Step 2: Set up ontology
Your project ontology should support the tools and classifications required by your annotations. To ensure accurate schema feature mapping, the value used as the name
parameter should match the value of the name
field in your annotation.
For example, when we created an annotation above, we provided a nameannotation_name
. Now, when we set up our ontology, we must ensure that the name of our bounding box tool is also anotations_name
. The same alignment must hold true for the other tools and classifications we create in our ontology.
This example shows how to create an ontology containing all supported annotation types .

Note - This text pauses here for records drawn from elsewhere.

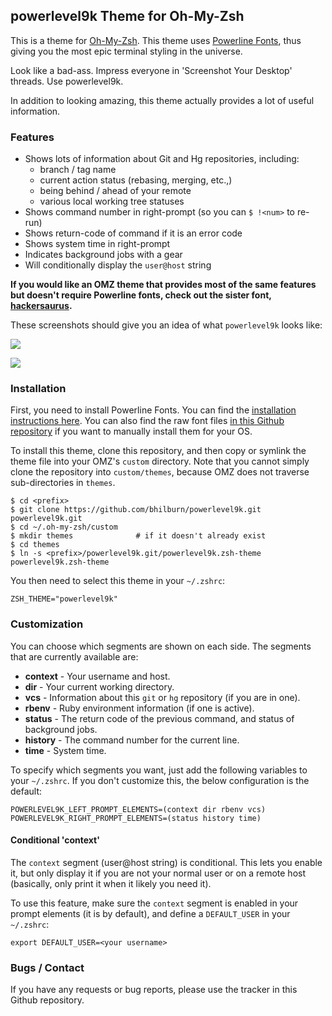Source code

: ## powerlevel9k Theme for Oh-My-Zsh

This is a theme for [Oh-My-Zsh](https://github.com/robbyrussell/oh-my-zsh). This
theme uses [Powerline Fonts](https://github.com/Lokaltog/powerline-fonts), thus
giving you the most epic terminal styling in the universe.

Look like a bad-ass. Impress everyone in 'Screenshot Your Desktop' threads. Use powerlevel9k.

In addition to looking amazing, this theme actually provides a lot of useful
information.

### Features

* Shows lots of information about Git and Hg repositories, including:
    * branch / tag name
    * current action status (rebasing, merging, etc.,)
    * being behind / ahead of your remote
    * various local working tree statuses
* Shows command number in right-prompt (so you can `$ !<num>` to re-run)
* Shows return-code of command if it is an error code
* Shows system time in right-prompt
* Indicates background jobs with a gear
* Will conditionally display the `user@host` string

**If you would like an OMZ theme that provides most of the same features but
doesn't require Powerline fonts, check out the sister font,
[hackersaurus](https://github.com/bhilburn/hackersaurus).**

These screenshots should give you an idea of what `powerlevel9k` looks like:

![](http://bhilburn.org/content/images/2014/12/powerlevel9k.png)

![](http://bhilburn.org/content/images/2015/01/pl9k-improved.png)


### Installation

First, you need to install Powerline Fonts. You can find the [installation
instructions
here](https://powerline.readthedocs.org/en/latest/installation/linux.html#fonts-installation).
You can also find the raw font files [in this Github
repository](https://github.com/powerline/fonts) if you want to manually install
them for your OS.

To install this theme, clone this repository, and then copy or symlink the theme
file into your OMZ's `custom` directory. Note that you cannot simply clone the
repository into `custom/themes`, because OMZ does not traverse sub-directories
in `themes`.

    $ cd <prefix>
    $ git clone https://github.com/bhilburn/powerlevel9k.git powerlevel9k.git
    $ cd ~/.oh-my-zsh/custom
    $ mkdir themes              # if it doesn't already exist
    $ cd themes
    $ ln -s <prefix>/powerlevel9k.git/powerlevel9k.zsh-theme powerlevel9k.zsh-theme

You then need to select this theme in your `~/.zshrc`:

    ZSH_THEME="powerlevel9k"

### Customization

You can choose which segments are shown on each side. The segments that are
currently available are:

* **context** - Your username and host.
* **dir** - Your current working directory.
* **vcs** - Information about this `git` or `hg` repository (if you are in one).
* **rbenv** - Ruby environment information (if one is active).
* **status** - The return code of the previous command, and status of background jobs.
* **history** - The command number for the current line.
* **time** - System time.

To specify which segments you want, just add the following variables to your
`~/.zshrc`. If you don't customize this, the below configuration is the default:

    POWERLEVEL9K_LEFT_PROMPT_ELEMENTS=(context dir rbenv vcs)
    POWERLEVEL9K_RIGHT_PROMPT_ELEMENTS=(status history time)

#### Conditional 'context'

The `context` segment (user@host string) is conditional. This lets you enable it, but only display
it if you are not your normal user or on a remote host (basically, only print it
when it likely you need it).

To use this feature, make sure the `context` segment is enabled in your prompt
elements (it is by default), and define a `DEFAULT_USER` in your `~/.zshrc`:

    export DEFAULT_USER=<your username>


### Bugs / Contact

If you have any requests or bug reports, please use the tracker in this Github
repository.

ontology_builder = lb.OntologyBuilder(
tools=[
lb.Tool(tool=lb.Tool.Type.NER,name="ner"),
],
classifications=[
lb.Classification(
class_type=lb.Classification.Type.RADIO,
scope=lb.Classification.Scope.GLOBAL,
name="Choose the best response",
options=[lb.Option(value="Response A"), lb.Option(value="Response B"), lb.Option(value="Tie")]
),
lb.Classification(
class_type=lb.Classification.Type.TEXT,
name="Provide a reason for your choice"
),
lb.Classification(
class_type=lb.Classification.Type.CHECKLIST,
scope=lb.Classification.Scope.INDEX,
name="checklist_convo",
options=[
lb.Option(value="first_checklist_answer"),
lb.Option(value="second_checklist_answer")
]
),
lb.Classification(
class_type=lb.Classification.Type.CHECKLIST,
name="nested_checklist_question",
scope = lb.Classification.Scope.INDEX,
options=[
lb.Option("first_checklist_answer",
options=[
lb.Classification(
class_type=lb.Classification.Type.CHECKLIST,
name="sub_checklist_question",
options=[lb.Option("first_sub_checklist_answer")]
)
])
]
),
lb.Classification(
class_type=lb.Classification.Type.RADIO,
name="nested_radio_question",
scope = lb.Classification.Scope.GLOBAL,
options=[
lb.Option("first_radio_answer",
options=[
lb.Classification(
class_type=lb.Classification.Type.RADIO,
name="sub_radio_question",
options=[lb.Option("first_sub_radio_answer")]
)
])
]
)
]
)
ontology = client.create_ontology("Pairwise comparison ontology", ontology_builder.asdict(), media_type=lb.MediaType.Conversational)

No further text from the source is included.